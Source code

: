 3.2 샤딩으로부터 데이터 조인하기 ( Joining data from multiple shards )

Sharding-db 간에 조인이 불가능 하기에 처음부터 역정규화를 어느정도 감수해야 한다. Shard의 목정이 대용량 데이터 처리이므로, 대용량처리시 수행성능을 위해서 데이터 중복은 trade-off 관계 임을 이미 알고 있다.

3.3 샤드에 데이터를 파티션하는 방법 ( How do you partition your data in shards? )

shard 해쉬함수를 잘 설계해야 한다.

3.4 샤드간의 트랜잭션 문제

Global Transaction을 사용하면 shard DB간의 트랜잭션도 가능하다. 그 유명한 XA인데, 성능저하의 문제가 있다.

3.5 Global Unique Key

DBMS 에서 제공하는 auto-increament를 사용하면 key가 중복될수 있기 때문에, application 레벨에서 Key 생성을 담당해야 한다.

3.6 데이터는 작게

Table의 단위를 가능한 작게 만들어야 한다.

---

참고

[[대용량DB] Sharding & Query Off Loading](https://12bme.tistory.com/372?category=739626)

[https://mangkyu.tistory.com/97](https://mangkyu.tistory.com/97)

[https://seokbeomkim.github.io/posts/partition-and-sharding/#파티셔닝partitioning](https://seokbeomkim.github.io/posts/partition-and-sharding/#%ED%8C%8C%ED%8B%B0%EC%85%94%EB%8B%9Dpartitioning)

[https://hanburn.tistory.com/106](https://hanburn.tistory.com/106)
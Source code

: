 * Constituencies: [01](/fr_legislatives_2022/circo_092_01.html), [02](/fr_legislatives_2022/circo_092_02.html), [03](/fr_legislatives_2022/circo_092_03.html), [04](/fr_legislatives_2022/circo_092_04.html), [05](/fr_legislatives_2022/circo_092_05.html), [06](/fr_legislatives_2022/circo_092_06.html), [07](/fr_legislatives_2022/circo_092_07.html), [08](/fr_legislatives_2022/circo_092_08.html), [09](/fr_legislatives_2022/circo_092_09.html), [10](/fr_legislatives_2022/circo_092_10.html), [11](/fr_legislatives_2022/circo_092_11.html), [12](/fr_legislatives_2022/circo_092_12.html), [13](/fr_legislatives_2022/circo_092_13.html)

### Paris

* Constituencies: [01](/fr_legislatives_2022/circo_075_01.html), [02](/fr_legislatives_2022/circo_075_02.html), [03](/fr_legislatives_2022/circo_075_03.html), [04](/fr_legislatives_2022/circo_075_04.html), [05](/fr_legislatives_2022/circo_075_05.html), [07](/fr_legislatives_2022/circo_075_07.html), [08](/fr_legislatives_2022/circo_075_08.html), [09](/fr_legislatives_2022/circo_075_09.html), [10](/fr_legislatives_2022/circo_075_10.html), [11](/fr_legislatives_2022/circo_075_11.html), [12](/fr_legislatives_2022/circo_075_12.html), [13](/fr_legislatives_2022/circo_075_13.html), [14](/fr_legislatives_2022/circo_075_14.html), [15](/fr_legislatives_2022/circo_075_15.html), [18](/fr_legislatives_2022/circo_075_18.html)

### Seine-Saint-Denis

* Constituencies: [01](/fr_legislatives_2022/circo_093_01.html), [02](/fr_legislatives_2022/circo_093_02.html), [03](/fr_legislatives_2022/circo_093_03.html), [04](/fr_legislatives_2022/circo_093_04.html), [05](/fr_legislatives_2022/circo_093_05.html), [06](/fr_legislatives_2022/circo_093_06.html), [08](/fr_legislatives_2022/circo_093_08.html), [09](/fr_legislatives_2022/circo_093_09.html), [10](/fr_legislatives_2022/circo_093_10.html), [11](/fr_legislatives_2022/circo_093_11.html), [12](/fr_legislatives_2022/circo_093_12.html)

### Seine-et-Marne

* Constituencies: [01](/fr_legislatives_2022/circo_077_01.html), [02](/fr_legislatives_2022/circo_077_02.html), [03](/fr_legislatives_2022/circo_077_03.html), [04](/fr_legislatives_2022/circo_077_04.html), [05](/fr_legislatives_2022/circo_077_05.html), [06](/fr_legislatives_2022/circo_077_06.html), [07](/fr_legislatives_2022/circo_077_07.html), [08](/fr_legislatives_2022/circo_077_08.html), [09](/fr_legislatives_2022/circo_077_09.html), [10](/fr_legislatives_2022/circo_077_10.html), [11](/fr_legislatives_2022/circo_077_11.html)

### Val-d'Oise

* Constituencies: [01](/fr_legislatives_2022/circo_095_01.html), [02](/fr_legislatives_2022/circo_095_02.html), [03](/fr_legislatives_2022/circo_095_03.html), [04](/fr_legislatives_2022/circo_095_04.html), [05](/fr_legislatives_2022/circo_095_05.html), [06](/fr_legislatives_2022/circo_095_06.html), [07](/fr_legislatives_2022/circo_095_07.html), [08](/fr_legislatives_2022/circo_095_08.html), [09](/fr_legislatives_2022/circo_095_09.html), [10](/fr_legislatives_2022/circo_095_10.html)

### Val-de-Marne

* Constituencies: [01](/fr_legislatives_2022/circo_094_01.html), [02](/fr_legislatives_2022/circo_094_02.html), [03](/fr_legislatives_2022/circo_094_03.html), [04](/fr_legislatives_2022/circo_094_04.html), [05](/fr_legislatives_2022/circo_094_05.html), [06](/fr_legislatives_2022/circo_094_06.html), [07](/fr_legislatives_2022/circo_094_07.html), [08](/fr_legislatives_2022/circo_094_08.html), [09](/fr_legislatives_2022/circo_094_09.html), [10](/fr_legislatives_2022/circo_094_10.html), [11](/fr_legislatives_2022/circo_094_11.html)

****

**Activity**
Reproduce exactly the lines that run from the start of the records to the line with "Global Transaction을 사용하면 shard", both included.

**Task solution**
Source code

: 3.2 샤딩으로부터 데이터 조인하기 ( Joining data from multiple shards )

Sharding-db 간에 조인이 불가능 하기에 처음부터 역정규화를 어느정도 감수해야 한다. Shard의 목정이 대용량 데이터 처리이므로, 대용량처리시 수행성능을 위해서 데이터 중복은 trade-off 관계 임을 이미 알고 있다.

3.3 샤드에 데이터를 파티션하는 방법 ( How do you partition your data in shards? )

shard 해쉬함수를 잘 설계해야 한다.

3.4 샤드간의 트랜잭션 문제

Global Transaction을 사용하면 shard DB간의 트랜잭션도 가능하다. 그 유명한 XA인데, 성능저하의 문제가 있다.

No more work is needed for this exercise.